REPUBLIKA.CO.ID, WASHINGTON -- Amerika Serikat (AS) menuduh jenderal-jenderal militer Myanmar mengulur waktu. Tuduhan itu disampaikan setelah pemimpin kudeta Min Aung Hlaing memperpanjang tenggat waktu pemilihan umum.
Menteri Luar Negeri AS Antony Blinken juga mendesak negara-negara Asia Tenggara (ASEAN) meningkatkan upaya mereka untuk mengakhiri gejolak politik di Myanmar. Blinken menghadiri pertemuan menteri luar negeri negara ASEAN secara virtual pada pekan ini.
Dalam pertemuan khusus bulan April lalu ASEAN menyepakati lima poin rencana untuk mengatasi memburuknya situasi di Myanmar. Hal itu termasuk mengakhiri kekerasan dan menunjuk perwakilan khusus yang memimpin inisiatif diplomatik.
Namun kekerasan terhadap pengunjuk rasa dan aktivis demokrasi terus berlanjut. Selain itu dalam pidato untuk memperingatkan enam bulan kudeta Min Aung Hlaing mengatakan militer akan terus berkuasa hingga Agustus 2023, pemilihan umum digelar satu tahun lebih lama dari yang dijanjikan.

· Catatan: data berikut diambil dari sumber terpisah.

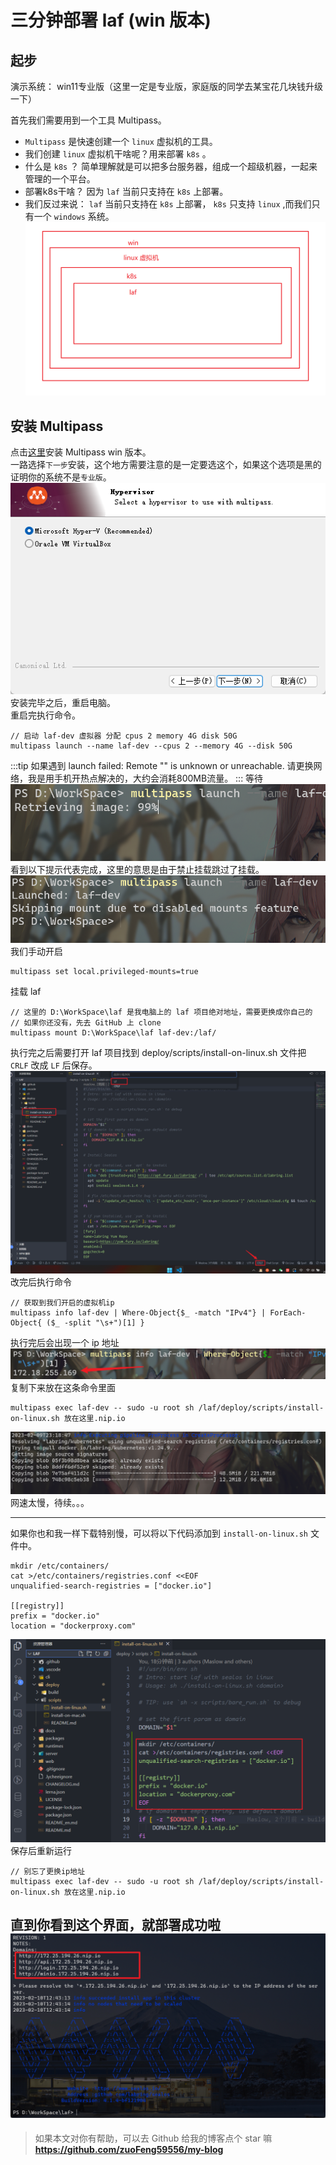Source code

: # 三分钟部署 laf (win 版本)
## 起步
演示系统： win11专业版（这里一定是专业版，家庭版的同学去某宝花几块钱升级一下）   

首先我们需要用到一个工具 Multipass。   
- `Multipass` 是快速创建一个 `linux` 虚拟机的工具。   
- 我们创建 `linux` 虚拟机干啥呢？用来部署 `k8s` 。   
- 什么是 `k8s` ？ 简单理解就是可以把多台服务器，组成一个超级机器，一起来管理的一个平台。   
- 部署k8s干啥？ 因为 `laf` 当前只支持在 `k8s` 上部署。   
- 我们反过来说： `laf` 当前只支持在 `k8s` 上部署， `k8s` 只支持 `linux` ,而我们只有一个 `windows` 系统。  
![alt 属性文本](./image/1.png)  

## 安装 Multipass
点击[这里](https://multipass.run/install)安装 Multipass win 版本。  
一路选择`下一步`安装，这个地方需要注意的是一定要选这个，如果这个选项是黑的证明你的系统不是`专业版`。
![alt 属性文本](./image/2.png)  
安装完毕之后，重启电脑。  
重启完执行命令。
```
// 启动 laf-dev 虚拟器 分配 cpus 2 memory 4G disk 50G
multipass launch --name laf-dev --cpus 2 --memory 4G --disk 50G
```
:::tip
如果遇到 launch failed: Remote "" is unknown or unreachable.
请更换网络，我是用手机开热点解决的，大约会消耗800MB流量。
:::
等待
![alt 属性文本](./image/3.png)  
看到以下提示代表完成，这里的意思是由于禁止挂载跳过了挂载。
![alt 属性文本](./image/4.png)  
我们手动开启
```
multipass set local.privileged-mounts=true
```
挂载 laf 
```
// 这里的 D:\WorkSpace\laf 是我电脑上的 laf 项目绝对地址，需要更换成你自己的
// 如果你还没有，先去 GitHub 上 clone 
multipass mount D:\WorkSpace\laf laf-dev:/laf/
```
执行完之后需要打开 laf 项目找到 deploy/scripts/install-on-linux.sh 文件把 `CRLF` 改成 `LF` 后保存。
![alt 属性文本](./image/5.png)  
改完后执行命令
```
// 获取到我们开启的虚拟机ip
multipass info laf-dev | Where-Object{$_ -match "IPv4"} | ForEach-Object{ ($_ -split "\s+")[1] }
```
执行完后会出现一个 ip 地址
![alt 属性文本](./image/6.png)  
复制下来放在这条命令里面
```
multipass exec laf-dev -- sudo -u root sh /laf/deploy/scripts/install-on-linux.sh 放在这里.nip.io
```
![alt 属性文本](./image/7.png)  
网速太慢，待续。。。   
*** *** 
如果你也和我一样下载特别慢，可以将以下代码添加到 `install-on-linux.sh` 文件中。
```
mkdir /etc/containers/
cat >/etc/containers/registries.conf <<EOF
unqualified-search-registries = ["docker.io"]

[[registry]]
prefix = "docker.io"
location = "dockerproxy.com"
```
![alt 属性文本](./image/8.png)  
保存后重新运行
```
// 别忘了更换ip地址
multipass exec laf-dev -- sudo -u root sh /laf/deploy/scripts/install-on-linux.sh 放在这里.nip.io
```
直到你看到这个界面，就部署成功啦
![alt 属性文本](./image/9.png)  
---
> 如果本文对你有帮助，可以去 Github 给我的博客点个 star 嘛    
> **https://github.com/zuoFeng59556/my-blog**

"(Pengumuman itu) menjadi dorongan bagi ASEAN untuk meningkatkan upaya karena jelas junta Burma hanya mengulur waktu dan ingin memperpanjang jadwal untuk kepentingannya sendiri," kata seorang pejabat senior AS, seperti dikutip Aljazirah.
"Semakin banyak alasan mengapa ASEAN harus terlibat dengan ini dan menegakan lima poin konsensus yang juga Myanmar tanda tangani," tambahnya.
Walaupun Min Aung Hlaing turut menghadiri pertemuan bulan April lalu, tapi kemudian ia menjaga jarak dengan pernyataan tersebut dan lebih dari 900 orang dibunuh dalam penindakan keras aparat ke pengunjuk rasa anti-kudeta.